2020 US Election
Muhammad Irfan Published October 24, 2020 | 11:10 AM
WASHINGTON (UrduPoint News / Sputnik - 24th October, 2020) US President Donald Trump and Democratic challenger Joe Biden a day after their final debate sparred over the future of the fossil fuel industry which could affect millions of workers in battleground territory, the same day courts shot down Republican efforts to curb mail-in voting in Pennsylvania and New Jersey as the overall early ballot count crossed the 50-million mark.
Democratic presidential candidate Joe Biden tried to reassure oil industry workers they would keep their jobs after comments he made during his final debate with Trump. During last night's debate, Biden said as president he would transition from the oil industry, which must be replaced by renewable energy over time.
"We are not going to get rid of fossil fuels," Biden told reporters as quoted by The Hill on Friday. "We are getting rid of the subsidies for fossil fuels, but we're not getting rid of fossil fuels for a long time." The comments reportedly were made in Tennessee last night after Thursday's debate.

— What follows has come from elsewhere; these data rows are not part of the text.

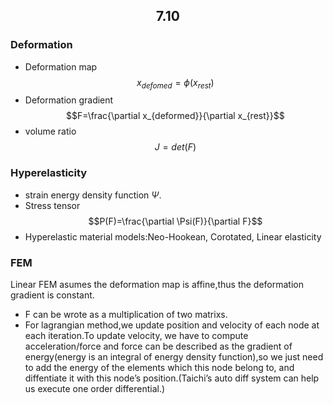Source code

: <h2 align=center> 7.10 </h2>

### Deformation
- Deformation map
$$x_{defomed}=\phi (x_{rest})$$
- Deformation gradient
$$F=\frac{\partial x_{deformed}}{\partial x_{rest}}$$
- volume ratio
$$J=det(F)$$

### Hyperelasticity
- strain energy density function $\Psi$.
- Stress tensor
$$P(F)=\frac{\partial \Psi(F)}{\partial F}$$
- Hyperelastic material models:Neo-Hookean, Corotated, Linear elasticity

### FEM
Linear FEM asumes the deformation map is affine,thus the deformation gradient is constant.
- F can be wrote as a multiplication of two matrixs.
- For lagrangian method,we update position and velocity of each node at each iteration.To update velocity, we have to compute acceleration/force and force can be described as the gradient of energy(energy is an integral of energy density function),so we just need to add the energy of the elements which this node belong to, and diffentiate it with this node’s position.(Taichi’s auto diff system can help us execute one order differential.)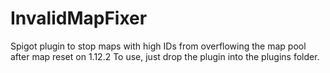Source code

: # InvalidMapFixer
Spigot plugin to stop maps with high IDs from overflowing the map pool after map reset on 1.12.2
To use, just drop the plugin into the plugins folder.
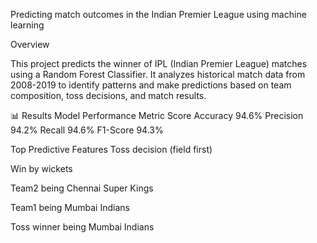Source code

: Predicting match outcomes in the Indian Premier League using machine learning

Overview

This project predicts the winner of IPL (Indian Premier League) matches using a Random Forest Classifier. It analyzes historical match data from 2008-2019 to identify patterns and make predictions based on team composition, toss decisions, and match results.

📊 Results
Model Performance
Metric	Score
Accuracy	94.6%
Precision	94.2%
Recall	94.6%
F1-Score	94.3%

Top Predictive Features
Toss decision (field first)

Win by wickets

Team2 being Chennai Super Kings

Team1 being Mumbai Indians

Toss winner being Mumbai Indians

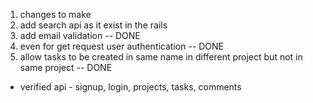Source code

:  1. changes to make
 2. add search api as it exist in the rails
 3. add email validation -- DONE
 4. even for get request user authentication -- DONE
 5. allow tasks to be created in same name in different project but not in same project -- DONE
 

 * verified api - signup, login, projects, tasks, comments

Trump tried to take advantage of the misstep in a tweet on Friday: "I hope Texas, Pennsylvania, Ohio, Oklahoma, North Dakota, and all of the rest were listening last night. High energy prices, massive jobs losses! Vote Trump."
Biden's lead has stabilized nationally at around 8 percent in recent surveys, but the polling in major battleground states such as Florida and Pennsylvania show tight races. Biden is ahead in eight of the top 12 swing states, but within the margin of error in all of them except Michigan.
Some 63 million people, around one fifth of the total population of the United States and around 40 percent of the estimated voting public watched the second and final debate between President Donald Trump and Democratic presidential candidate Joe Biden on Thursday.
Interest in the final debate dropped from the 73.1 million people that had tuned into the first presidential debate on September 29.
The viewing figures also did not measure up to the 71.5 million viewers that tuned into the final debate between Trump and then Democratic presidential nominee Hillary Clinton on October 19, 2016.
More than 50 million people have voted early so far in the US elections though the official main polling date is not until November 3, the US Elections Project announced.
The total number of early votes stood at 50,312,171, the project said on Friday. Of those, 35,079,446, or more than 70 percent were in the form of mail-in ballots, the project said. Only 15,232,725 people, or around 30 percent, less than half the mail-in number, had voted in person so far, it said.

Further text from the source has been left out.